Trump llama a la reindustrialización del país, mientras China opta por desarrollar las cadenas internacionales de valor que se extienden más allá de las fronteras regionales. Aunque todo esto puede ser solo un sueño, Norteamérica enfrenta retos inmensos, y no es menor la baja calidad educativa de su población, provocada por los sucesivos procesos de privatización que ha sufrido el sistema educativo. Accidentes como el del puerto de Baltimore enfrentan enormes dificultades para ser subsanados, mientras los incendios en Los Ángeles señalan las enormes flaquezas de las infraestructuras del país. Mientras tanto, el desarrollo tecnológico en China asombra por su tamaño y eficacia. China seguirá siendo la “fábrica del mundo”. En 2024, los grandes almacenes Walmart importaban de China por valor de 49.000 millones de dólares, el 11,2% de las importaciones norteamericanas desde ese país, que sumaron en ese período la friolera de 448.000 millones de dólares. Desde el más humilde clavo hasta la maquinaria más sofisticada comienzan a tener el marchamo de “made in China”. Trump pretende paliar la situación a golpe de aranceles, pero: ¿cómo suplir esas importaciones cuando se ha perdido, a lo largo de varias décadas, un tejido industrial que ha emigrado hacia China o India? Cuando se imponen tasas, los productos se encarecen. Al final, el perjudicado por efecto de la inflación es el propio consumidor norteamericano, puesto que hoy por hoy Norteamérica no tiene alternativa a las importaciones chinas.

Aunque Trump reniegue de la realidad, estamos inmersos en un proceso de transición energética global que demanda enormes cantidades de recursos estratégicos como litio, cobalto y níquel, muchos de los cuales se encuentran en América Latina. Entre 2025 y 2050, se cree que la demanda de estos materiales se multiplicará por diez. En este escenario, países como Bolivia, Argentina y Chile serán clave, no solo por su abundancia en recursos naturales, sino también por su capacidad para negociar con ambas potencias. Mientras China desarrollará infraestructuras viales y portuarias para facilitar el acceso a estos recursos, Estados Unidos intensificará su presencia militar en la región, justificando estas acciones con el pretexto de combatir amenazas como el narcotráfico o el terrorismo. La creación de bases militares en puntos clave, como las Islas Galápagos en Ecuador, es uno de los ejemplos más visibles de este enfoque. Esto exacerbará las desigualdades en la región y generará tensiones sociales y políticas.

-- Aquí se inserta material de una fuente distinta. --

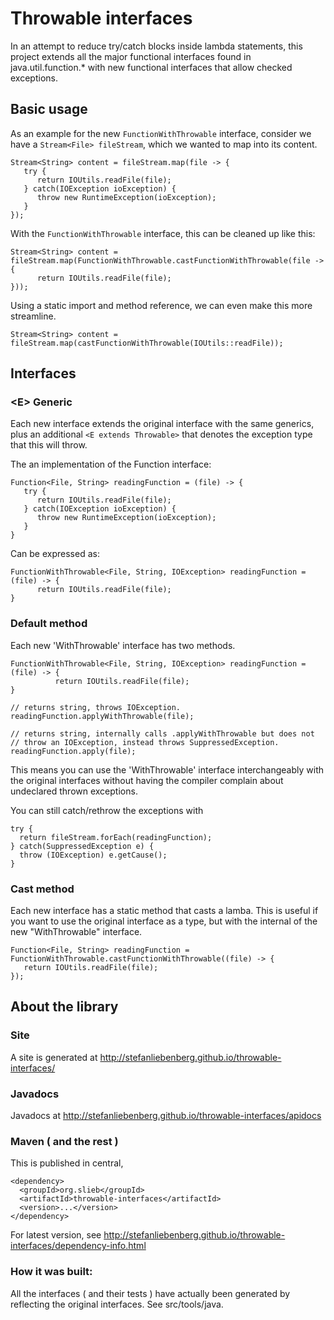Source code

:# Throwable interfaces

In an attempt to reduce try/catch blocks inside lambda statements, this project extends all the major functional 
interfaces found in java.util.function.* with new functional interfaces that allow checked exceptions.
 
## Basic usage

As an example for the new `FunctionWithThrowable` interface, consider we have a `Stream<File> fileStream`, which we wanted to map into its content. 

    Stream<String> content = fileStream.map(file -> {
       try {
          return IOUtils.readFile(file);
       } catch(IOException ioException) {
          throw new RuntimeException(ioException);
       }
    });
    
With the `FunctionWithThrowable` interface, this can be cleaned up like this:
    
    Stream<String> content = fileStream.map(FunctionWithThrowable.castFunctionWithThrowable(file -> {
          return IOUtils.readFile(file);
    }));
    
Using a static import and method reference, we can even make this more streamline.    
    
    Stream<String> content = fileStream.map(castFunctionWithThrowable(IOUtils::readFile));
    
## Interfaces



### &lt;E&gt; Generic

Each new interface extends the original interface with the same generics, plus an additional `<E extends Throwable>` 
that denotes the exception type that this will throw.



The an implementation of the Function interface: 

    Function<File, String> readingFunction = (file) -> {
       try {
          return IOUtils.readFile(file);
       } catch(IOException ioException) {
          throw new RuntimeException(ioException);
       }
    }

Can be expressed as:

    FunctionWithThrowable<File, String, IOException> readingFunction = (file) -> {
          return IOUtils.readFile(file);
    }
    
### Default method
    
Each new 'WithThrowable' interface has two methods.
    
    FunctionWithThrowable<File, String, IOException> readingFunction = (file) -> {
              return IOUtils.readFile(file);
    }

    // returns string, throws IOException.
    readingFunction.applyWithThrowable(file); 
    
    // returns string, internally calls .applyWithThrowable but does not 
    // throw an IOException, instead throws SuppressedException.
    readingFunction.apply(file); 

This means you can use the 'WithThrowable' interface interchangeably with the original 
interfaces without having the compiler complain about undeclared thrown exceptions. 

You can still catch/rethrow the exceptions with

    try {
      return fileStream.forEach(readingFunction);
    } catch(SuppressedException e) {
      throw (IOException) e.getCause();
    }
    
    
### Cast method

Each new interface has a static method that casts a lamba. This is useful if you want to use the original interface 
as a type, but with the internal of the new "WithThrowable" interface.


    Function<File, String> readingFunction = FunctionWithThrowable.castFunctionWithThrowable((file) -> {
       return IOUtils.readFile(file);
    });
    
    
## About the library

### Site

A site is generated at http://stefanliebenberg.github.io/throwable-interfaces/

### Javadocs

Javadocs at http://stefanliebenberg.github.io/throwable-interfaces/apidocs

### Maven ( and the rest )

This is published in central,
  
    <dependency>
      <groupId>org.slieb</groupId>
      <artifactId>throwable-interfaces</artifactId>
      <version>...</version>
    </dependency>
 
For latest version, see http://stefanliebenberg.github.io/throwable-interfaces/dependency-info.html


### How it was built:
  
  All the interfaces ( and their tests ) have actually been generated by reflecting the original interfaces. See src/tools/java.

El senador Marco Rubio es una figura clave en la administración de Trump y será un arquitecto importante de la política exterior hacia América Latina. De origen cubano y con una postura marcadamente hostil hacia la izquierda latinoamericana, Rubio ha promovido sanciones económicas y respaldará intervenciones políticas contra gobiernos progresistas en la región. Aún se recuerda cómo participó supervisando la operación en el golpe de Estado en Bolivia en 2019. Rubio también actúa como un enlace directo entre los intereses empresariales estadounidenses y las élites locales en América Latina, favoreciendo políticas que beneficien a Washington. Este enfoque garantiza, como hemos señalado, una continuidad entre el viejo globalismo de los demócratas y el «neoliberalismo nacionalista» promovido ahora por Trump.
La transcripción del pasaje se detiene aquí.